AUSTIN, Texas —
The Houston Astrodome. Photo: Ed Schipul / Flickr
The Texas Historical Commission (THC) voted to designate the Houston Astrodome—the first fully enclosed, domed, multipurpose sports stadium in the U.S.—a State Antiquities Landmark (SAL).
The Astrodome joins other SAL-designated sites like the Alamo, the State Capitol, the Cotton Bowl and many other iconic Texas landmarks.
“The Astrodome is not just an important part of Houston’s cultural history,” said Mark Wolfe, THC's Executive Director. “Architecturally, it is one of the most significant sports and entertainment venues in history, setting the standard for modern facilities around the world.”
Completed in 1965 by Harris County, the Astrodome (officially the Harris County Domed Stadium) is the first enclosed and air-conditioned sports stadium in the U.S., boasting the largest clear span dome at the time of its completion (642 feet). Dubbed the "Eighth Wonder of the World," by the influential Houston Judge Roy M. Hofheinz, the Astrodome provided more than 60,000 seats while it served as home playing field to Major League Baseball’s Houston Astros until 2000 and the National Football League’s Houston Oilers until 1996.
Along with hosting the Astros before their first World Series in 2005, It hosted concerts by Elvis Presley, Muhammed Ali boxing matches, Evel Knievel stunts and the 1970’s “Battle of the Sexes” tennis match between Billie Jean King and Bobby Riggs. In 2005, the building provided temporary shelter to thousands of residents displaced by Hurricane Katrina flooding.

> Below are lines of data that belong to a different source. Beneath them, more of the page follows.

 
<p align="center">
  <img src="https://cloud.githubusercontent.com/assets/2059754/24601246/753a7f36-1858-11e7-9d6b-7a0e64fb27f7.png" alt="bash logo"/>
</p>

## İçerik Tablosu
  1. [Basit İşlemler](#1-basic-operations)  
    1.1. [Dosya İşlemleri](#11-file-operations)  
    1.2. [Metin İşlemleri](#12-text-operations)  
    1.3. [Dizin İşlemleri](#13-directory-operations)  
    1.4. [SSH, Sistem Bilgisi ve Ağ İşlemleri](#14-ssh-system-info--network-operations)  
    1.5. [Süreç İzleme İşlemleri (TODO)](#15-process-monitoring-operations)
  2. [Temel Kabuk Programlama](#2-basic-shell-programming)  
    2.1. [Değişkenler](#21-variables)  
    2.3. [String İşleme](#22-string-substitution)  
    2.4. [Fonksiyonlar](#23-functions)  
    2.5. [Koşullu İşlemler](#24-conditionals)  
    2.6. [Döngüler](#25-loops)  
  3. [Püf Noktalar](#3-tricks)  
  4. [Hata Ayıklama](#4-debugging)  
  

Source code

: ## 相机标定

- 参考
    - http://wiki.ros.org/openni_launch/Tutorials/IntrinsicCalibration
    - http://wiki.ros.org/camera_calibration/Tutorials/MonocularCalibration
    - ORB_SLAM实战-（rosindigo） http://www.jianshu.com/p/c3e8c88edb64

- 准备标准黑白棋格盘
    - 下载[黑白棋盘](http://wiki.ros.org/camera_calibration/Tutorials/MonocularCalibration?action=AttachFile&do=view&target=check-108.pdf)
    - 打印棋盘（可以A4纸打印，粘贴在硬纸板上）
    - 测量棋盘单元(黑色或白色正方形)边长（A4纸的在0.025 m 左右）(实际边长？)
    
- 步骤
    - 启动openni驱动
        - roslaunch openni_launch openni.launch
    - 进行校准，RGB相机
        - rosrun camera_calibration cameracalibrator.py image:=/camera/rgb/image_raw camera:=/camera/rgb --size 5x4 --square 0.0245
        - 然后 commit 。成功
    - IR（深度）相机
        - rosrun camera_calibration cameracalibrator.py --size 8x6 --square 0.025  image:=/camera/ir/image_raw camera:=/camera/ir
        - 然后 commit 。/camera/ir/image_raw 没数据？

The SAL designation stipulates that a historic property cannot be removed, altered, damaged, salvaged, or excavated without a permit from the THC. Archeological sites, shipwrecks and historic buildings on non-federal public lands in Texas are eligible to be designated as SALs. Historic buildings must be listed in the National Register of Historic Places before they can be designated as SALs, but archeological sites do not have the same prerequisite.